McDonald Observatory is often cited for the Hobby-Eberly Telescope, one of the largest telescopes in the world. However, McDonald also hosts a number of smaller yet effective tools. The 2.7-meter Harlan J. Smith and 2.1-meter Otto Struve Telescopes are among these, but the smallest research telescope at McDonald Observatory is the 0.8-meter Telescope.
This small telescope owes its existence to one of its larger cousins. The 2.7-meter Harlan J. Smith Telescope was completed in the late 1960s. That telescope's mirror was made out of fused silica (Quartz), the state-of-the-art material for telescope mirrors at the time. After the central hole was cut out of this large mirror (necessary to allow incoming light to travel into its science instruments), McDonald Observatory decided to use all the costly glass that was left over.
This left-over glass was cut in half, creating two 30-inch mirror blanks. One of them was used to create the mirror for the 0.8-meter Telescope. The mirror is five inches thick and weighs in at over 250 pounds. It sits at the end of a tube that is almost eight feet long. The entire telescope is housed in a dome that is 20 feet wide. Construction of the original 0.8-meter Telescope was completed in 1970.
One of the 0.8-meter Telescope's greatest advantages is its field of view. The telescope is able to observe a patch on the sky that is three-quarters of one degree across (the full moon is about one-half of a degree across). With this capability, the 0.8-meter Telescope is ideal for large search and survey projects.
Incidentally, the second mirror created from the left-over glass from the Smith Telescope serves as the primary mirror in McDonald Observatory's Mobile Laser Ranging System.
The telescope had undergone a refit as of November 2012.
The new telescope tube, mirror box, and mount, along with ancillary systems were manufactured by OMI (Optical Mechanics Incorporated) during 2011/2012, and initially installed in the dome structure during Aug. - Sept. of 2012 by a team from OMI, and McDonald Austin/West Texas including the OS and PP staff, and Gordon Wesley from Austin.
The telescope installation, debug, and final commissioning were performed by McDonald West Texas staff between November 2012 and approximately May of 2013. The telescope is now on the science calendar as a shared-risk resource for local operation.
The system is a hybrid, designed for local (in the dome), remote (via a network), and autonomous (robotic) operation. It uses a distributed motion control system, including high-precision servo motors, absolute optical encoders, and multi-axis digital motion controllers on the RA/HA and DEC axis. Both axes are steel-on-steel friction drives, utilizing a servo drive equipped with a hardened steel drive capstan, which directly engages a hardened steel drive roller. This is a zero-backlash drive design, capable precision motion accurate to within 50nm. The maximum slew rate is 24-radians/sec. (1375-degrees per second).

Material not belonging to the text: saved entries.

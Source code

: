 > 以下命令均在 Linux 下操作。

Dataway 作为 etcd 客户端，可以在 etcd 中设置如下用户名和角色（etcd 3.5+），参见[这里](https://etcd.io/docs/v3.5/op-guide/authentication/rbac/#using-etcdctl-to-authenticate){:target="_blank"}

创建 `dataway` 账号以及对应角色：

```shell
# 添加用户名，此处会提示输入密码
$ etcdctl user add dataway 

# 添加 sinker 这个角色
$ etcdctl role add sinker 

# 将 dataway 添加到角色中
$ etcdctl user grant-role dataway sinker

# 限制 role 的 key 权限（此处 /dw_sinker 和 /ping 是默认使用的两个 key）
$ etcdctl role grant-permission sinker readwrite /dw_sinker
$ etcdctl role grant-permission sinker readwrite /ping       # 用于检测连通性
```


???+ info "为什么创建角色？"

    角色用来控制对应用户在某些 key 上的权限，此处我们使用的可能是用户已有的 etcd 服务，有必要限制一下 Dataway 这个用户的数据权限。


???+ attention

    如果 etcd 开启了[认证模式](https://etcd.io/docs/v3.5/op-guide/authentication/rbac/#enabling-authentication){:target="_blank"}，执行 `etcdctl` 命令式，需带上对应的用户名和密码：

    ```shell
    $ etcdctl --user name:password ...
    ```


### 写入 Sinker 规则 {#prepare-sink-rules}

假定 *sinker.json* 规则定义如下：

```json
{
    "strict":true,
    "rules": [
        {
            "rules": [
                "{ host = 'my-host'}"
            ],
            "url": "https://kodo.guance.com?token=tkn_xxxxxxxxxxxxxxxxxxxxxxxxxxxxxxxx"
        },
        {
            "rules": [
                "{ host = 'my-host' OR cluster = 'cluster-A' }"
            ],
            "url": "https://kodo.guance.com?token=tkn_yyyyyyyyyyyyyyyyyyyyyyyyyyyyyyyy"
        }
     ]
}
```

The telescope control system (TCS) is based on an open-systems solution, known as Talon. Talon is written in C and a scripting module system used to integrate motion control devices. The TCS supports full dome auto (the dome is encoded), planetarium-based, multi-catalog pointing (based on the open-systems XEphemeris), and uses a mesh-grid, high-precision pointing model that is continuously refined and extensible.
Diameter: 0.76 meters (30 in.) Weight: 118 kg (260 lbs.) Thickness: 12.7 cm (5 in.) Material: fused silica
Diameter: 0.89 m (35.2 in.) Length: 2.3 m (90 in.)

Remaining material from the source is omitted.